INPUT RECORDS START

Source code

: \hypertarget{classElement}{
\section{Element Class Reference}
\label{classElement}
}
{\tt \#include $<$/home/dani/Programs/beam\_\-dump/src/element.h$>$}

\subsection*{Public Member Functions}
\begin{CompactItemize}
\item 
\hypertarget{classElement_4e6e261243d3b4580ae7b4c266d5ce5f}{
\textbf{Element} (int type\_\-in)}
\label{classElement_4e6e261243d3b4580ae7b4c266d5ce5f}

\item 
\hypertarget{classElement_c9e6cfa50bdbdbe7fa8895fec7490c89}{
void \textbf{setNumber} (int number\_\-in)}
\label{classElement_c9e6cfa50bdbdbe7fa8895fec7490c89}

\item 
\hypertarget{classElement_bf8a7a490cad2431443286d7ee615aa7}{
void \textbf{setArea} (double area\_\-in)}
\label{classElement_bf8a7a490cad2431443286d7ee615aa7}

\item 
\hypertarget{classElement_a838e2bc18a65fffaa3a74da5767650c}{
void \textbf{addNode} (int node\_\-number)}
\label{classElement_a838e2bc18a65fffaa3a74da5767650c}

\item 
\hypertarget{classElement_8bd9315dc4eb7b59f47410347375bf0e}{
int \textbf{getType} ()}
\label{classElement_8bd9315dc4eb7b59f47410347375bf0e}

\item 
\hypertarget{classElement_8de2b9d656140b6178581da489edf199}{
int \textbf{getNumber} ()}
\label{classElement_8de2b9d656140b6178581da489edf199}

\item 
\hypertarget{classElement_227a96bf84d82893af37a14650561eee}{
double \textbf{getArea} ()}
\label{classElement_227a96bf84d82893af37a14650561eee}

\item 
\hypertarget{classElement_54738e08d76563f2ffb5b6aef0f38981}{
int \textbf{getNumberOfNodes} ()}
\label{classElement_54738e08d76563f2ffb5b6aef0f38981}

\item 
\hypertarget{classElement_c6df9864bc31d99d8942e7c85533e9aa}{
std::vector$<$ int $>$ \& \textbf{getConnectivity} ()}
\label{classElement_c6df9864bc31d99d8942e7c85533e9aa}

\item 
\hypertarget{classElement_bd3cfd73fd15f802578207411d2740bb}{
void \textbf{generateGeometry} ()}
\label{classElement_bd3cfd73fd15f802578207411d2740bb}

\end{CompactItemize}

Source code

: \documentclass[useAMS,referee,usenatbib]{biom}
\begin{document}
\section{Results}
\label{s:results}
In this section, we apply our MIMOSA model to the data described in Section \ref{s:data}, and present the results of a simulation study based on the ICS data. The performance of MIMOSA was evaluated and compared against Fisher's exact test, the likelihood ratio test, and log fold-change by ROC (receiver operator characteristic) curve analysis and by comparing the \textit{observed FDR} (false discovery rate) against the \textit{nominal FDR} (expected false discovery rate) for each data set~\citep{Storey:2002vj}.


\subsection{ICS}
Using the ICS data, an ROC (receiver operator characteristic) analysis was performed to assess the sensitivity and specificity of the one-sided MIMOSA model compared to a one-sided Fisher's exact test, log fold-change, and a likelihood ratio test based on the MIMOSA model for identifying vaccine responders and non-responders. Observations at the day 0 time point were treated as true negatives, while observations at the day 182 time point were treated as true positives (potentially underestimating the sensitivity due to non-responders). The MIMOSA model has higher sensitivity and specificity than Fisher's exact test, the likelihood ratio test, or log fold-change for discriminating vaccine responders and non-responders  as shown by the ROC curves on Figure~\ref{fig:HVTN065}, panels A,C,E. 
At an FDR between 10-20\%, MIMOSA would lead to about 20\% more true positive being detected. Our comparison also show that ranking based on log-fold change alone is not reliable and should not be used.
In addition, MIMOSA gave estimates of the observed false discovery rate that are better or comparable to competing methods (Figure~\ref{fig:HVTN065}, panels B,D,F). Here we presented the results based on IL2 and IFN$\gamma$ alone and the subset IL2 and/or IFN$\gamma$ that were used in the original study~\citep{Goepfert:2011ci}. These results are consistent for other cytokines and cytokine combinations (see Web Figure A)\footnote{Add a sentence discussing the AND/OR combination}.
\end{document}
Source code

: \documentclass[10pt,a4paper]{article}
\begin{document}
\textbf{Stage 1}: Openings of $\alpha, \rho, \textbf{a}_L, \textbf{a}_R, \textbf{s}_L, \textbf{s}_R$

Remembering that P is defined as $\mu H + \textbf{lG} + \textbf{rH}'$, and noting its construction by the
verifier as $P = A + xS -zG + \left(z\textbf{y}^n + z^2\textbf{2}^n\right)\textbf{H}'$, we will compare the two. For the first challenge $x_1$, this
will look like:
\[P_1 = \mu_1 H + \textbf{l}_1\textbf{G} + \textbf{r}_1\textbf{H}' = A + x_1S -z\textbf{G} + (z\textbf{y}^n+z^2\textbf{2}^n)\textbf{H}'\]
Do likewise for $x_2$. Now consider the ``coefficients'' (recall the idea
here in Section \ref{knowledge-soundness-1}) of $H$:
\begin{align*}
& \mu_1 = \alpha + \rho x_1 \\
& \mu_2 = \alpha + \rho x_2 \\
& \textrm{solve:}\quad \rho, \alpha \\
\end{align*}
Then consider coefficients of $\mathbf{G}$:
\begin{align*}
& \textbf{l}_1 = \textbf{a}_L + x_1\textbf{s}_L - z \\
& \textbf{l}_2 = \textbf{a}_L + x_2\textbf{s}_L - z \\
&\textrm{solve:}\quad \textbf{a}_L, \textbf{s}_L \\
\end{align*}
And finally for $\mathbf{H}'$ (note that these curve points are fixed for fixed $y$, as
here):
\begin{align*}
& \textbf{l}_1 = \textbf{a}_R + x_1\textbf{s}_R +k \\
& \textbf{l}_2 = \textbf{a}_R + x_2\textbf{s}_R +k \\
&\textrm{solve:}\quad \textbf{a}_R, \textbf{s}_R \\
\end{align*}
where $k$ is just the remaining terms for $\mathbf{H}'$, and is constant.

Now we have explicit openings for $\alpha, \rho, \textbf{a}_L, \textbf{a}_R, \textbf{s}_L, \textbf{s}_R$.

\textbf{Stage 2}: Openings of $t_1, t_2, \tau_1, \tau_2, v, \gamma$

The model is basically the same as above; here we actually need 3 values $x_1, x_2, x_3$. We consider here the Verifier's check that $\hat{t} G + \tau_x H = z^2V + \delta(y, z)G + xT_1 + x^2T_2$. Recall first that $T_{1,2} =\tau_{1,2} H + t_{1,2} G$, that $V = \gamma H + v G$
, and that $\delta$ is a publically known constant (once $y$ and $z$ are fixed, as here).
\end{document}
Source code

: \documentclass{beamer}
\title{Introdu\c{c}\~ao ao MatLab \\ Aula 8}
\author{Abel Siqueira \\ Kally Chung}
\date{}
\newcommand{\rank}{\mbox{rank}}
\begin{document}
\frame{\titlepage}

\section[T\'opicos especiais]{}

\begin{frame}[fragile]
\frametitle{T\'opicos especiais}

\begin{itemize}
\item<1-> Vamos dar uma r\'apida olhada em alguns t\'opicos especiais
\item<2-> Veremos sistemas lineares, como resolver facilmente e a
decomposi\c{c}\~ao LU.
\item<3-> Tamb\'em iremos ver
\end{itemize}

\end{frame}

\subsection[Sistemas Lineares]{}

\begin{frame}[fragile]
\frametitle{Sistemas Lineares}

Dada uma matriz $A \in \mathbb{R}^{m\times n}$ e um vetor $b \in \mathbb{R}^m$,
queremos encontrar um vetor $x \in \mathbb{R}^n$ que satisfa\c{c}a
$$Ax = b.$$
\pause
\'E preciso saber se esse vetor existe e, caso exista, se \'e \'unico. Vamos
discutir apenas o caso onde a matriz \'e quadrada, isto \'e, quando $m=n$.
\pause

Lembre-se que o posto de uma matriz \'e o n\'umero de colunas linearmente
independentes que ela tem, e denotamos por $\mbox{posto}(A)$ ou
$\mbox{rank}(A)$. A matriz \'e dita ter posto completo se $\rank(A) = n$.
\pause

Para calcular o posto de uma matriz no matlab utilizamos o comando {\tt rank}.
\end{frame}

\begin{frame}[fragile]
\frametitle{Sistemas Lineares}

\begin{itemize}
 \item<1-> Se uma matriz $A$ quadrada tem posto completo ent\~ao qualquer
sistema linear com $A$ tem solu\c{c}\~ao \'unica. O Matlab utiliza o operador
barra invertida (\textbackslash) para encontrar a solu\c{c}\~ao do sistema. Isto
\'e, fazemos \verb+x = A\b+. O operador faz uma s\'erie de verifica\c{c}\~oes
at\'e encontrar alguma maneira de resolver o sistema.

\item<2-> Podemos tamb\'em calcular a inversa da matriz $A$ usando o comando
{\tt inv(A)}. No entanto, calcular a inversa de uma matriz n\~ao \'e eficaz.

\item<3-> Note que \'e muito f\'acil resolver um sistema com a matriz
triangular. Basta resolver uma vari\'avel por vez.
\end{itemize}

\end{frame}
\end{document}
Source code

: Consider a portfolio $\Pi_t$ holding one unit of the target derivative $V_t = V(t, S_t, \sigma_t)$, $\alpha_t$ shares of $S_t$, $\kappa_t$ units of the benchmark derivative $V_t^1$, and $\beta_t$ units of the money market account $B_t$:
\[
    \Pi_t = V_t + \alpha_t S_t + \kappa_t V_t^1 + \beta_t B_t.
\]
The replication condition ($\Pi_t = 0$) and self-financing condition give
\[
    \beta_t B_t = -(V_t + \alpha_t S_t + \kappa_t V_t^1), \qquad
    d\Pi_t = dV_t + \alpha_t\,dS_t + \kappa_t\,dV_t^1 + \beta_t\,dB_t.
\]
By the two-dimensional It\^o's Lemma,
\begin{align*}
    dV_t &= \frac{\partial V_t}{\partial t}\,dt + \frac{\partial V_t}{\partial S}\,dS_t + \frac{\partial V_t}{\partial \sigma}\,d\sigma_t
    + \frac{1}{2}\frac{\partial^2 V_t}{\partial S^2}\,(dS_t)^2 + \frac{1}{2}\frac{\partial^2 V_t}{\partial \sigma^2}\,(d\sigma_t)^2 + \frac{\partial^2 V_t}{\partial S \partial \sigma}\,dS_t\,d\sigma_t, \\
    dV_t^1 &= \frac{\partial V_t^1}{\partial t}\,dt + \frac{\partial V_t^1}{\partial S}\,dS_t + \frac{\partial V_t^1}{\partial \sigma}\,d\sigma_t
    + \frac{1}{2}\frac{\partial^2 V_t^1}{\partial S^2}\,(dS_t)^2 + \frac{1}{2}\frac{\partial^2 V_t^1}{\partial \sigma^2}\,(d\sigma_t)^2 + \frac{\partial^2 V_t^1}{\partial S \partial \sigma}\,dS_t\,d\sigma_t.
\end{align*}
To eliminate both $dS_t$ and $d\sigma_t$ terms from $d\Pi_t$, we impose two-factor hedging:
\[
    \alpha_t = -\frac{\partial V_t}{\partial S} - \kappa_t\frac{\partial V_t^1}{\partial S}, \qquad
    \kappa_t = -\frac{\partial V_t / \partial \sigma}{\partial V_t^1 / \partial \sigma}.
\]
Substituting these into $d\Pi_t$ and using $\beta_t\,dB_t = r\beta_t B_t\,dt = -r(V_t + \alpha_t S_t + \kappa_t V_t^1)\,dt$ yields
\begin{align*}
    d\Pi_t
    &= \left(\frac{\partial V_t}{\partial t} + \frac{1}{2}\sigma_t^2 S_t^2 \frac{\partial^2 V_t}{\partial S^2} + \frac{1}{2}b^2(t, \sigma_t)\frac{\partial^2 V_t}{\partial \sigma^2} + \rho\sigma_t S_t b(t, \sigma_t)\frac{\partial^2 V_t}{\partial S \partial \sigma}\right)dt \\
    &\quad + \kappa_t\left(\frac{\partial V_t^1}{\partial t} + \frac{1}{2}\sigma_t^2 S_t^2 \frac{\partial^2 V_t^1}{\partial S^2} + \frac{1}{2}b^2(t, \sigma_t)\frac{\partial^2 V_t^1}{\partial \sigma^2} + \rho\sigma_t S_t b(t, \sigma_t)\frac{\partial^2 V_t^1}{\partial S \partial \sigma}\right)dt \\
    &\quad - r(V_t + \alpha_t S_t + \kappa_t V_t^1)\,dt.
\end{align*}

INPUT RECORDS END

### PROBLEM
For the word "encontrar", show every line of the entries that holds it.

### SOLUTION TO THIS EXERCISE
queremos encontrar um vetor $x \in \mathbb{R}^n$ que satisfa\c{c}a
barra invertida (\textbackslash) para encontrar a solu\c{c}\~ao do sistema. Isto
at\'e encontrar alguma maneira de resolver o sistema.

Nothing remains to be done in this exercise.